Dataset entries:

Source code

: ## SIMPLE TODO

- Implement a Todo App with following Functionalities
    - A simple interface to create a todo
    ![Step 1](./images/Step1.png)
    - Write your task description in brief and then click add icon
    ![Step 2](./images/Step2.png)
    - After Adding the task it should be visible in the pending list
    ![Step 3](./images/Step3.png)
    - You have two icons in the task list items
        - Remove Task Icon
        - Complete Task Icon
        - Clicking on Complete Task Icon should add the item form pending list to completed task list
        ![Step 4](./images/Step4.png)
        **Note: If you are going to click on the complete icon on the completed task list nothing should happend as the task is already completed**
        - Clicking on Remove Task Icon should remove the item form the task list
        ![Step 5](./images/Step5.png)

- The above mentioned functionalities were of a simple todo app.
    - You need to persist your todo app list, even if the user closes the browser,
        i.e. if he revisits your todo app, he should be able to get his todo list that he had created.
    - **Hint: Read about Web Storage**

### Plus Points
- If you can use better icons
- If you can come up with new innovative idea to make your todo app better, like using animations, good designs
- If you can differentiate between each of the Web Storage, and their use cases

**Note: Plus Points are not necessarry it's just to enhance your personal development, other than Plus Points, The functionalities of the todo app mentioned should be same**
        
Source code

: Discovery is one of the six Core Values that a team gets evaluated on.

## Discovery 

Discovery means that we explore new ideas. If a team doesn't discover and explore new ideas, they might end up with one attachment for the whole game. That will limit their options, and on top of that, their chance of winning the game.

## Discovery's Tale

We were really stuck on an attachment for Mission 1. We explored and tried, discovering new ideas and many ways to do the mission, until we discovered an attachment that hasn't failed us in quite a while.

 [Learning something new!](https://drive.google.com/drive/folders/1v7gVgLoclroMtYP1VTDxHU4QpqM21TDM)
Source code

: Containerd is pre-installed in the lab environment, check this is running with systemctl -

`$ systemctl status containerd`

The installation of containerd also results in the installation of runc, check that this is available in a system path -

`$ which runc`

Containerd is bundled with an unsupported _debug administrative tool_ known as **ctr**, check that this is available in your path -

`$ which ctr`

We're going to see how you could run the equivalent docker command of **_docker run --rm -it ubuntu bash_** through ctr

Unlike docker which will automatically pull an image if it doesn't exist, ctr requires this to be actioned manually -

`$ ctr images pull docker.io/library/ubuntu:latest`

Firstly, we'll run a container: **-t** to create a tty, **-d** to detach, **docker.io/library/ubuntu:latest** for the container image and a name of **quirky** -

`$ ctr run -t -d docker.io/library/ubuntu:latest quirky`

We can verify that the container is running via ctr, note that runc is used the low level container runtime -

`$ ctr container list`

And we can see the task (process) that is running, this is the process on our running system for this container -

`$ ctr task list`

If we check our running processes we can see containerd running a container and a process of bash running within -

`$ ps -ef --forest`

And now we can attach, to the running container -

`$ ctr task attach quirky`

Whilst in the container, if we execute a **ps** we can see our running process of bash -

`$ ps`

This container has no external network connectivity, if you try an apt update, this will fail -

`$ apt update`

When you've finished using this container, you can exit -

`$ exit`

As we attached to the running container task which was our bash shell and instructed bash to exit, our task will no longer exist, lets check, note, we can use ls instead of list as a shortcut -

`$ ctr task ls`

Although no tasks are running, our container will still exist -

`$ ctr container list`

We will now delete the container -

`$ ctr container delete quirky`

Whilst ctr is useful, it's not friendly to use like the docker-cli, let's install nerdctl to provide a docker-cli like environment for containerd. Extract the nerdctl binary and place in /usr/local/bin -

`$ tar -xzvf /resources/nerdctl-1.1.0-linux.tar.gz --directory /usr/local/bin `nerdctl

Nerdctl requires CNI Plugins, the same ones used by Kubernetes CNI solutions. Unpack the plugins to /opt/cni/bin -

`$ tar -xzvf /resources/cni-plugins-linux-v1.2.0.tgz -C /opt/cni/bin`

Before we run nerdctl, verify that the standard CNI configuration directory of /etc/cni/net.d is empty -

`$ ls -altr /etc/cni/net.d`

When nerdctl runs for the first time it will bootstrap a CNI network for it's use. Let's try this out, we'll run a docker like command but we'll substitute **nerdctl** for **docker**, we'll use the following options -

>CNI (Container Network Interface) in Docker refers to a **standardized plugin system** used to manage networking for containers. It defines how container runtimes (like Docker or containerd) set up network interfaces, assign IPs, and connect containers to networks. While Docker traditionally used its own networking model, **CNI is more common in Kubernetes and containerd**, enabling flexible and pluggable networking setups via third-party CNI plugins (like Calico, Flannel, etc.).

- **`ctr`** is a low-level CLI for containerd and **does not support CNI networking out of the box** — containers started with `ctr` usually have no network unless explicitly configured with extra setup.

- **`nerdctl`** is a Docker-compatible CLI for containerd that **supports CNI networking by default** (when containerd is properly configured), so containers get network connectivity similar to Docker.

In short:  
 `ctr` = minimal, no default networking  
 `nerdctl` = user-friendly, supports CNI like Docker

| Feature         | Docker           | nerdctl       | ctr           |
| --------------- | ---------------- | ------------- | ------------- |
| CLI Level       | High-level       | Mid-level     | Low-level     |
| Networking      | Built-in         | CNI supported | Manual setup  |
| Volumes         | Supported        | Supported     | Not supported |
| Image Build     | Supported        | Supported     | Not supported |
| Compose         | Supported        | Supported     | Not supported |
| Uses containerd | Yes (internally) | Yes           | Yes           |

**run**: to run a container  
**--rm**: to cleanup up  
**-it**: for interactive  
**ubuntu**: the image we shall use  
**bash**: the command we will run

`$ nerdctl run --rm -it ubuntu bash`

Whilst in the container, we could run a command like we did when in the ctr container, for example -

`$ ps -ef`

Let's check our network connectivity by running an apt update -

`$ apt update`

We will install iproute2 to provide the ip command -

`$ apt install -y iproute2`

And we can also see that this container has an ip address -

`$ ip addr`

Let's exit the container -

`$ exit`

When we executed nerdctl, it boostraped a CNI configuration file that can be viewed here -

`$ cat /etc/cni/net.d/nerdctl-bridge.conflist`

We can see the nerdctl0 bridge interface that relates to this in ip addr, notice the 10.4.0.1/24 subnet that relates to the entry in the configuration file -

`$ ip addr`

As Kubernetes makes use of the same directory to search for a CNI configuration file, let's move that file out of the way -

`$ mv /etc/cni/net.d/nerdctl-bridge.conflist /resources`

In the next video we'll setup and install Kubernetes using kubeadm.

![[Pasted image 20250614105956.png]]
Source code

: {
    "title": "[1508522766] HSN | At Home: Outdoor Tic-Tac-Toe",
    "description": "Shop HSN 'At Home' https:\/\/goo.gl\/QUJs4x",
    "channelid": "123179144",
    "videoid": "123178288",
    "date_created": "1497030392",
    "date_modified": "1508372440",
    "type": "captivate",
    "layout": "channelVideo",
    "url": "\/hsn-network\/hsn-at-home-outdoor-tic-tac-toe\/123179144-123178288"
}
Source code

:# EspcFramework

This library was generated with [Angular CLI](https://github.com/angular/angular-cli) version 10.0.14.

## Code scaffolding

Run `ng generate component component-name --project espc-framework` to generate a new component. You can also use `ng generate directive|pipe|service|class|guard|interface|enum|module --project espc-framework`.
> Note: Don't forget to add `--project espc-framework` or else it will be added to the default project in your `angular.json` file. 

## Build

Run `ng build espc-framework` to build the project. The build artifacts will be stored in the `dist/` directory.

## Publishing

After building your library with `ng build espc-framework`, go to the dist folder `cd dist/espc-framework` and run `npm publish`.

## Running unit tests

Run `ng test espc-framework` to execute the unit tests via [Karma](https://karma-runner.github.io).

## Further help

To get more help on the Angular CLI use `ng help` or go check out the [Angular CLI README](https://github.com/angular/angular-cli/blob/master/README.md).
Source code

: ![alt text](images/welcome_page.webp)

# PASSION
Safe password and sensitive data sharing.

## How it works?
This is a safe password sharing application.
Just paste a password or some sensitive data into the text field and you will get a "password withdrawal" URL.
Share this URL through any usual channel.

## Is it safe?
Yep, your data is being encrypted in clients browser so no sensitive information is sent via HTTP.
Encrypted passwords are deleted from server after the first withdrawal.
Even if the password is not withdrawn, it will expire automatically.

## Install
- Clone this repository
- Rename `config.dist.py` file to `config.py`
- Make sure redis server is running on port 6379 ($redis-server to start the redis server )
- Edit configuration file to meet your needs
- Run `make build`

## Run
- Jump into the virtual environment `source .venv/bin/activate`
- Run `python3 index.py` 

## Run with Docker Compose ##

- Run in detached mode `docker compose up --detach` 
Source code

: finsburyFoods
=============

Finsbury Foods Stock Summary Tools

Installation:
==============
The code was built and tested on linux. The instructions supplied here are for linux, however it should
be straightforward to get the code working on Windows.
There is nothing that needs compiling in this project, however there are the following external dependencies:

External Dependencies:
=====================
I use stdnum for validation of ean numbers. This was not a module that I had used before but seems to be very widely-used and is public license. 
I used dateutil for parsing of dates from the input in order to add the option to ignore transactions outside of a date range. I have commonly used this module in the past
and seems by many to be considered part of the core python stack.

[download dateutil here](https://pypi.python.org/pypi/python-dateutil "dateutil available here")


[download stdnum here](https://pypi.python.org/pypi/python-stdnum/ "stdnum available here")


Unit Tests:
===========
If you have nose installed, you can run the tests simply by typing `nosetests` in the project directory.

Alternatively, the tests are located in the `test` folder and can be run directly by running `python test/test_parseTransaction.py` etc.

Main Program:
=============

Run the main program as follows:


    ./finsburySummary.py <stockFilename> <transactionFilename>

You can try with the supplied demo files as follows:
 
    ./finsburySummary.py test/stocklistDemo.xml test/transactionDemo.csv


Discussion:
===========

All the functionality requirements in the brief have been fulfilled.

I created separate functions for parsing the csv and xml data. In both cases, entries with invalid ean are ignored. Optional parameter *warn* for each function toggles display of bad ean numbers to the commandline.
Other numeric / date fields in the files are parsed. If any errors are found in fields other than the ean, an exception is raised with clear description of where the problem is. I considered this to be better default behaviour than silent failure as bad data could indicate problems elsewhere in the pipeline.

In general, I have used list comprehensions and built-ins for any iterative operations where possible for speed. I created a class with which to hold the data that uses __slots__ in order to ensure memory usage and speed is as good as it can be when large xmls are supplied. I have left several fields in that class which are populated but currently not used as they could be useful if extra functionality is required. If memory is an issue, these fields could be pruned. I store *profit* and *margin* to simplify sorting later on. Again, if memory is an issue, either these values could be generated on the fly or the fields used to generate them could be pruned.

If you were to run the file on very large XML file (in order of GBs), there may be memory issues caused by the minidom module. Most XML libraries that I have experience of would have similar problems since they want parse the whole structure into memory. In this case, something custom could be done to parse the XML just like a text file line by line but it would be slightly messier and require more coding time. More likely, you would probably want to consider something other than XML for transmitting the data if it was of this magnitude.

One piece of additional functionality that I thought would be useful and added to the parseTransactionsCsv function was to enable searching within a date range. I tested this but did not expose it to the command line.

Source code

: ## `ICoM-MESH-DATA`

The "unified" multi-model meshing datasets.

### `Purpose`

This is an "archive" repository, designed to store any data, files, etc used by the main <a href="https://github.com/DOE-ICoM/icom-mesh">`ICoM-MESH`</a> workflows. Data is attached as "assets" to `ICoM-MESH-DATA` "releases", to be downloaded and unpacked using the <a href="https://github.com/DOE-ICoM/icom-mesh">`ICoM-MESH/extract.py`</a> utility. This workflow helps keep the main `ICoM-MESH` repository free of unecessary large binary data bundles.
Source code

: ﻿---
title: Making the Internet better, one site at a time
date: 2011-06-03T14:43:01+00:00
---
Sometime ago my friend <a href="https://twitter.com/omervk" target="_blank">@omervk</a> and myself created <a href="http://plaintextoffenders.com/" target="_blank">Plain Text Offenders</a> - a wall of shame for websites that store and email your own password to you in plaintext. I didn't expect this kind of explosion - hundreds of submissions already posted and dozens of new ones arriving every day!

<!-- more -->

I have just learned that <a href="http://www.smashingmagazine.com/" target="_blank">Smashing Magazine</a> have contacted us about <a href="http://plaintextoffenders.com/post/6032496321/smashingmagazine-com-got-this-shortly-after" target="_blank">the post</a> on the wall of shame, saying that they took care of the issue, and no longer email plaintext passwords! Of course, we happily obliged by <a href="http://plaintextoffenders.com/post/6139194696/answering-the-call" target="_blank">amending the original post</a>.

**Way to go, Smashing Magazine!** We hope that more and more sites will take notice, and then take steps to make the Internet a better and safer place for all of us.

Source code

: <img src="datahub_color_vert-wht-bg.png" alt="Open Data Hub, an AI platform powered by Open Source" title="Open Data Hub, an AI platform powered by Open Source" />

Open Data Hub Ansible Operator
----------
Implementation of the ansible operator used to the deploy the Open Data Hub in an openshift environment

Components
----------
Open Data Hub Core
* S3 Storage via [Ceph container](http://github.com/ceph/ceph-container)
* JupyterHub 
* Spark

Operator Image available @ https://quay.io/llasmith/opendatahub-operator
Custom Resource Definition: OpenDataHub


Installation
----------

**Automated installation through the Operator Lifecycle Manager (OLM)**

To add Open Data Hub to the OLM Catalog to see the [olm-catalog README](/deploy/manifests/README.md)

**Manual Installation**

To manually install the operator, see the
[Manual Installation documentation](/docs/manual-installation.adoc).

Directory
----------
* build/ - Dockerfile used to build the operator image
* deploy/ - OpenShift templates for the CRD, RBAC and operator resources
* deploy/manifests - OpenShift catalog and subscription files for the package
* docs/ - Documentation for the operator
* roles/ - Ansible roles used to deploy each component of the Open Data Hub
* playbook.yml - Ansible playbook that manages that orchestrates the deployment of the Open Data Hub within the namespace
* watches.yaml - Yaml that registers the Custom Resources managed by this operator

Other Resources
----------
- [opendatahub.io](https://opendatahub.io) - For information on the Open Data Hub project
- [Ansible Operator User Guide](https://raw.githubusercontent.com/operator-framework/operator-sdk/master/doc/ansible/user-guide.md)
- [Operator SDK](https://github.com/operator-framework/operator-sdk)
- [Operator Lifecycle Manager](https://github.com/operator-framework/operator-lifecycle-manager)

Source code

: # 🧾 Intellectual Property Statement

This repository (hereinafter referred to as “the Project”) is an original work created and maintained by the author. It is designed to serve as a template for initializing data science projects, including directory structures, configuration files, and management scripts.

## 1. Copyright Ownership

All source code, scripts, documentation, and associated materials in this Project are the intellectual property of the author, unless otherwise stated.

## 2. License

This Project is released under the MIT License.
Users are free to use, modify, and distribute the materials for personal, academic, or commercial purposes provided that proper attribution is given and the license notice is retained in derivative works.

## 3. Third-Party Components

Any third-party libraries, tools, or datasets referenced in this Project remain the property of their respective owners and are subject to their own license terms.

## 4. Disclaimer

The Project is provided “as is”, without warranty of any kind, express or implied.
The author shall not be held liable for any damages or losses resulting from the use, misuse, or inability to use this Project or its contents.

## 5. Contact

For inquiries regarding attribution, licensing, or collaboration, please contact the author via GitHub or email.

What the task requires: Report each line in the data that holds the word "connectivity".

Task response:
This container has no external network connectivity, if you try an apt update, this will fail -
- **`nerdctl`** is a Docker-compatible CLI for containerd that **supports CNI networking by default** (when containerd is properly configured), so containers get network connectivity similar to Docker.
Let's check our network connectivity by running an apt update -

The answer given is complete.